Die Verwandtschaft der Fenstermalereien in norddeutschen Kirchen aus jener Zeit berechtigt zu der Annahme, dass ein wahrscheinlich in Nürnberg ausgebildeter Kunstschaffender der Urheber dieser schönen Werke gewesen sei. Jedenfalls liegt es am nächsten, an Meister Ebbert „der Glasmaler“ zu denken, einen Maler, der 1447 in Stendal wohnte und von dort aus auch andere Orte mit Denkmälern seiner Kunst versah. Diese Fenster haben in der Komposition und der Art der Herstellung, z.B. auch in der Verwendung des gleichen Schwarzlots, viel Ähnlichkeit mit den Glasmalereien in Stendal und Wilsnack.
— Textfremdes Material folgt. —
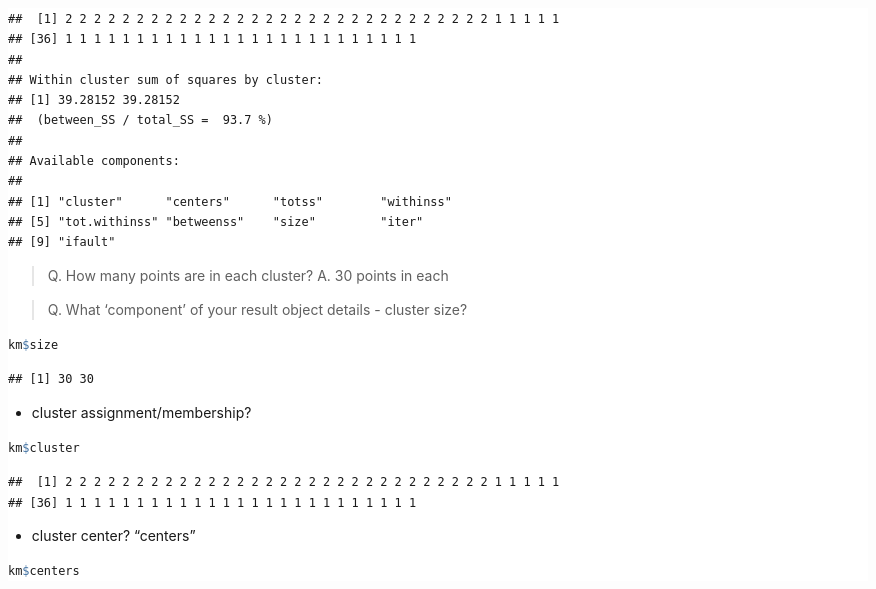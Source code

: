     ##  [1] 2 2 2 2 2 2 2 2 2 2 2 2 2 2 2 2 2 2 2 2 2 2 2 2 2 2 2 2 2 2 1 1 1 1 1
    ## [36] 1 1 1 1 1 1 1 1 1 1 1 1 1 1 1 1 1 1 1 1 1 1 1 1 1
    ## 
    ## Within cluster sum of squares by cluster:
    ## [1] 39.28152 39.28152
    ##  (between_SS / total_SS =  93.7 %)
    ## 
    ## Available components:
    ## 
    ## [1] "cluster"      "centers"      "totss"        "withinss"    
    ## [5] "tot.withinss" "betweenss"    "size"         "iter"        
    ## [9] "ifault"

> Q. How many points are in each cluster? A. 30 points in each

> Q. What ‘component’ of your result object details - cluster size?

``` r
km$size
```

    ## [1] 30 30

  - cluster
    assignment/membership?



``` r
km$cluster
```

    ##  [1] 2 2 2 2 2 2 2 2 2 2 2 2 2 2 2 2 2 2 2 2 2 2 2 2 2 2 2 2 2 2 1 1 1 1 1
    ## [36] 1 1 1 1 1 1 1 1 1 1 1 1 1 1 1 1 1 1 1 1 1 1 1 1 1

  - cluster center? “centers”



``` r
km$centers
```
Manche Reste aus den übrigen Malereien in den Kirchenfenstern sind freilich auch älter, ja, es lassen sich Figuren aus der Zeit des 13. Jahrhunderts nachweisen.[120]
Wie die Fenster-Malereien ursprünglich geordnet waren, ist nicht mehr festzustellen. Gewiss ist, dass jene Belagerungen des Dreißigjährigen Krieges, von denen oben die Rede war, manchem bunten Feld in den Kirchenfenstern das Dasein kostete. Eine alte Inschrifttafel besagt zwar: „Was Anno 1631 General Tilly und Bapenheim an diesem Gotteshaus verwüstet, so dringend war nötig, das hat Herr Rittmeister Frommhold von Moyer wieder anno 1638 Gott zu Ehren und zu seinem Andenken lassen reparieren." Wie weit sich aber dies auf die Malereien erstreckte, steht dahin. Jedenfalls hat sich die umfangreiche und kunstverständige Wiederherstellung und Ergänzung der Glasmalereien bis in die Neuzeit hingezogen.[121]
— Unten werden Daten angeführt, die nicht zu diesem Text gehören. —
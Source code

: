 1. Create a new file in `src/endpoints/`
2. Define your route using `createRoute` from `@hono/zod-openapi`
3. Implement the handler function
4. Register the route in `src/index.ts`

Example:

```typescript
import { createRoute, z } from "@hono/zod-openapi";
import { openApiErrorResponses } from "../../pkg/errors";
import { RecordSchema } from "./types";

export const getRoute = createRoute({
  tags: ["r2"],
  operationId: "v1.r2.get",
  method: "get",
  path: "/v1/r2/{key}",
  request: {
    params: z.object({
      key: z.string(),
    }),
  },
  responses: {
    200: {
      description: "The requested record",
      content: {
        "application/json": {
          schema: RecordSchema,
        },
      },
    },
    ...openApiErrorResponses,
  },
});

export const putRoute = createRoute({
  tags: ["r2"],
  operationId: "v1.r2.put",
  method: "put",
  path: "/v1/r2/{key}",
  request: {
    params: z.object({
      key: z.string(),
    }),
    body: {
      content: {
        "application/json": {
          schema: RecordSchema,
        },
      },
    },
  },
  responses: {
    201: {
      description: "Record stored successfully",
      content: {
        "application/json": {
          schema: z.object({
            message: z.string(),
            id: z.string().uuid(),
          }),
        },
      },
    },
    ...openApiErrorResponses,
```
Im Jahre 1872 hat Professor Hasselberger, nun in Leipzig, die Gemälde in den drei mittleren Chorfenstern, welche am besten erhalten waren, restauriert. Was nach dieser Zeit noch in der Kirche an Überbleibseln alter Kunst verstreut vorhanden war, wurde später dem Königlichen Institut für Glasmalerei in Charlottenburg zur Restaurierung übergeben und von demselben in neun Fenstern der seitlichen Chorschiffe einheitlich zusammengestellt. Die sorgfältigsten Untersuchungen in Bezug auf Geschichte und Legende, die eingehendsten Vergleiche mit gleichzeitigen Darstellungen, Beratungen mit wohlunterrichteten Männern für die Feststellung auch nur des Hintergrundes, auf den etwa hie und da die dürftigen Reste in einzelnen Fällen deuten mochten, waren nötig, um die große Arbeit erfolgreich beginnen und durchführen zu können. Der Direktor des Königlichen Instituts, Maler Dr. Bernhard, hat sich all diesen langwierigen Studien mit dem befriedigendsten Erfolg hingegeben und auf Grund der von ihm festgestellten Resultate die zur Ergänzung nötigen Kartons gezeichnet.